America’s problems with math are multigenerational

Clive Thompson
5 min readOct 28, 2022
Photo by Dan Cristian Pădureț on Unsplash

Last week we got bad news about how COVID affected children in school. The results came out for the latest National Assessment of Educational Progress — a standardized test given to fourth and eighth graders, of both math and reading. The federal government has been doing this test since the 1990s; it’s sometimes called “the nation’s report card”.

The new report card wasn’t great. Reading scores declined in about half the states; none showed a significant improvement.

But math was the real nightmare.

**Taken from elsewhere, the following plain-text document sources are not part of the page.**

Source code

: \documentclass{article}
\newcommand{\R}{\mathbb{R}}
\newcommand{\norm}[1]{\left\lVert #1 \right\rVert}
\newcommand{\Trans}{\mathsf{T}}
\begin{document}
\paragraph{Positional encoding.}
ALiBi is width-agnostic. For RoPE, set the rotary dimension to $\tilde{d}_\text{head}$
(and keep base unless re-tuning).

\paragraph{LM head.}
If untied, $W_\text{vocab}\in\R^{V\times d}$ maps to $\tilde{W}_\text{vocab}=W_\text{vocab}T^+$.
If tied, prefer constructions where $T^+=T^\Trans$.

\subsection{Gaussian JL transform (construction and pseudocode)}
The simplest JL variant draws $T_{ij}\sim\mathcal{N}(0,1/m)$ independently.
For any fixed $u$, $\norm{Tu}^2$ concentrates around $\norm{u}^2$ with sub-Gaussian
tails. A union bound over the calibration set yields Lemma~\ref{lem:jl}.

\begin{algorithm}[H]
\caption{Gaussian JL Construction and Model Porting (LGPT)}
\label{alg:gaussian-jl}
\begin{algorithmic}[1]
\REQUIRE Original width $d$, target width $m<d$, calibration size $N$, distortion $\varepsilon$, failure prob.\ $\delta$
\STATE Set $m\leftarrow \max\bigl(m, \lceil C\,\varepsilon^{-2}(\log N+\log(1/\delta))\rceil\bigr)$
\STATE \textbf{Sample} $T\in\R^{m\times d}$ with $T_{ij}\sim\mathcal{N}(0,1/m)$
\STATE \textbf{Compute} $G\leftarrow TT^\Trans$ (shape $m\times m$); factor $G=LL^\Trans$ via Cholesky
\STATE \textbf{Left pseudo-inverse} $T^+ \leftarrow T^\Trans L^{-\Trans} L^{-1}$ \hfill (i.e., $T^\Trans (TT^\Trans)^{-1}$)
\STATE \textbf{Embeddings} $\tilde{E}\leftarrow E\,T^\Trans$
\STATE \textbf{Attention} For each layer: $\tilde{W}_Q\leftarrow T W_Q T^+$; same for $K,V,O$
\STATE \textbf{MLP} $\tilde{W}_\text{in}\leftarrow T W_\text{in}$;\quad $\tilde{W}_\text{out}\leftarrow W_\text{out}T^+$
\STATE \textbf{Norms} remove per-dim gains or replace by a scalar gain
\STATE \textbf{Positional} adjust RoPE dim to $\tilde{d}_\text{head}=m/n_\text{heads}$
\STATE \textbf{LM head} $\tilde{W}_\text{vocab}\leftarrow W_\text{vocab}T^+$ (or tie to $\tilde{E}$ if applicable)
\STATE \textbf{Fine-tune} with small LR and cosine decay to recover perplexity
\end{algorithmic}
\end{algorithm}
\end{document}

Under COVID, kids really collapsed in math. As Sarah Mervosh and Ashley Wu wrote in the New York Times …

… math scores for eighth graders fell in nearly every state. A meager 26 percent of eighth graders were proficient, down from 34 percent in 2019.

Fourth graders fared only slightly better, with declines in 41 states. Just 36 percent of fourth graders were proficient in math, down from 41 percent. [snip]

In eighth-grade math, the average score fell in all but one state. Seventeen states and the District of Columbia experienced double-digit drops, including higher-performing states like Massachusetts and New Jersey, and lower-performing states like Oklahoma and New Mexico. Utah was the only state where the eighth-grade math declines were not deemed statistically significant.

What caused such terrible declines in math? Well, COVID, obviously. But the specific mechanisms of how the pandemic hurt kids isn’t as clear as one might expect. You might figure that whichever state kept its schools closed the longest did the worst, but that isn’t quite what happened. Some states that reopened schools more quickly, like Texas, crashed in math just as bad as the national average. On top of school closings, COVID presented a lot of other shocks to kids’ systems, including the anxiety and trauma of having family and community members fall seriously ill or die. Income and wealth heavily affect these outcomes, too, as you might expect.

But the Times writers made another offhand note that’s really illuminating, though:

Reading was less affected, perhaps, in part…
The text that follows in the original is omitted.